Dicen que fueron barras bravas del Real Madrid y el Barcelona los que empezaron a usarla como insulto, y lo lograron: muchos ahora creen que lo es. Incluso la Real Academia Española, que, como los periodistas, suele llegar tarde al lugar equivocado, se lo cree. Los estudiosos lo llaman resemantización: darle otro sentido al mismo vocablo. Pero las palabras no tienen más sentido que el que muchos quieren darles.
Yo soy sudaca. Llegué por primera vez a España en aquellos ochenta; soy, incluso, entonces, sudaca desde el principio de sus tiempos. Y cada vez que uso la palabra sudaca las redes arden indignadas —las redes son puro combustible y son incombustibles, arden y arden sin quemarse para poder arder otra vez su fuego fatuo—. Los indignados asustados me reprochaban mi lenguaje racista, supremacista y varios istas más; me sermoneaban por mi supuesto insulto y me insultaban con denuedo.
“Una persona de color —negro—”, decía hace décadas Les Luthiers, antes de que burlarse de la corrección política fuera tan políticamente incorrecto. El problema suele aparecer cuando alguien cree que llamar a las cosas por alguno de sus nombres es peligroso, y se embarca en las peores perífrasis para no correr el riesgo. Lo hace, en general, porque cree que ser eso que no nombra es malo en sí, y entonces no se puede decir tan claramente. Con esos firuletes no hace más que subrayar la discriminación que –dice– trata de evitar.
Sudaca me parece una buena palabra: corta, clara, rotunda, dice lo que quiere decir con la mayor economía. Es una buena palabra y de algún modo la perdimos, se la dejamos a los malos. Ya es hora de recuperarla y poder decir, con orgullo, con sorna, con placer, que sí, somos sudacas, y a mucha honra.
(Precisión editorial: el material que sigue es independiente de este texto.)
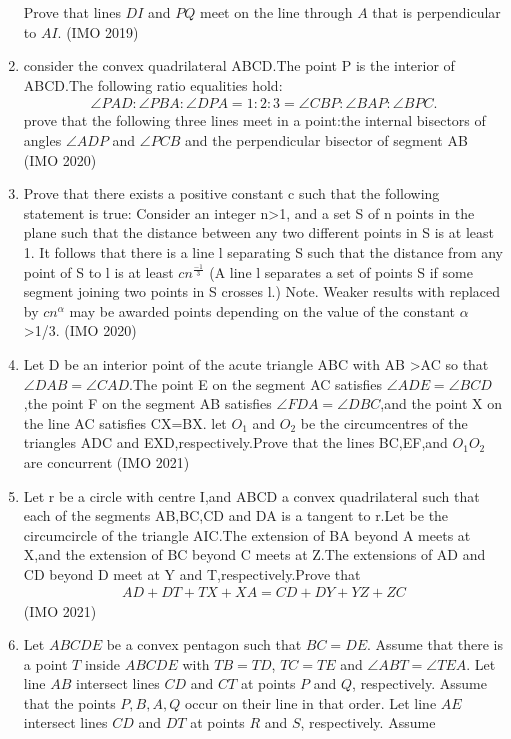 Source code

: \begin{enumerate}
Prove that lines $DI$ and $PQ$ meet on the line through $ A$ that is perpendicular to $AI$.
\hfill(IMO 2019)
\item consider the convex quadrilateral ABCD.The point P is the interior of ABCD.The following ratio equalities hold:
\begin{align}
\angle PAD: \angle PBA: \angle DPA =1:2:3 = \angle CBP: \angle BAP: \angle BPC.
\end{align} 
prove
 that the following three lines meet in a point:the internal bisectors 
of angles $\angle ADP$ and $\angle PCB$ and the perpendicular bisector 
of segment AB
\hfill(IMO 2020)
\item Prove that there exists a positive constant c such that the following statement is true:
Consider an integer n\textgreater1, and a set S of n points in the plane such that the distance between
any
 two different points in S is at least 1. It follows that there is a 
line l separating S such that the distance from any point of S to l is 
at least $cn^\frac{-1}{3}$
(A line l separates a set of points S if some segment joining two points in S crosses l.)
Note. Weaker results with  replaced by $cn^\alpha$ may be awarded points depending on the value of the constant $ \alpha$ \textgreater1/3.
   \hfill(IMO 2020)
\item Let D be an interior point of the acute triangle ABC with AB \textgreater AC so that $\angle DAB = \angle CAD$.The point E on the segment AC satisfies $\angle ADE=\angle BCD$,the point F on the segment AB satisfies $\angle FDA=\angle DBC$,and the point X on the line AC satisfies CX=BX. let $O_{1}$ and $O_{2}$ be the circumcentres of the triangles ADC and EXD,respectively.Prove that the lines BC,EF,and $O_{1} O_{2}$ are concurrent
 \hfill(IMO 2021)
\item Let r be a circle with centre I,and ABCD a convex quadrilateral such that each of the segments AB,BC,CD and DA is a tangent to r.Let \ohm be the circumcircle of the triangle AIC.The extension of BA beyond A meets \ohm at X,and the extension of BC beyond C meets \ohm at Z.The extensions of AD and CD beyond D meet \ohm at Y and T,respectively.Prove that
\begin{align}
    AD+DT+TX+XA=CD+DY+YZ+ZC
\end{align}
 \hfill(IMO 2021)
 \item
Let $ABCDE$  be a convex pentagon such that  $BC = DE$.  Assume that there is a point  $T$  inside  $ABCDE$ with  $TB = TD$,  $TC = TE$  and  $\angle{ABT} = \angle{TEA}$.  Let line  $AB$  intersect 
lines $CD$  and  $CT$  at points  $P$  and $Q$,  respectively. Assume that the points  $P, B, A, Q$  occur on their line in that order. Let line  $AE$  intersect lines  $CD$  and  $DT$  at points  $R$  and  $S$,  respectively. Assume 

\end{enumerate}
Y derivarla, enriquecerla: seguir la línea que marcó, hace años, en el diario Clarín de Buenos Aires, la escritora colombiana Margarita García Robayo cuando publicaba un blog que llamaba Sudaquia, dándole a la palabra calidad geográfica.
Usarla, apropiarla, mimarla, proclamarla: ser sudacas. Y si hay haraganes que suponen que con solo identificarnos —con decir quiénes somos o ni siquiera, de dónde venimos— nos insultan, que no se crean que es tan fácil: que trabajen, que busquen algo mejor.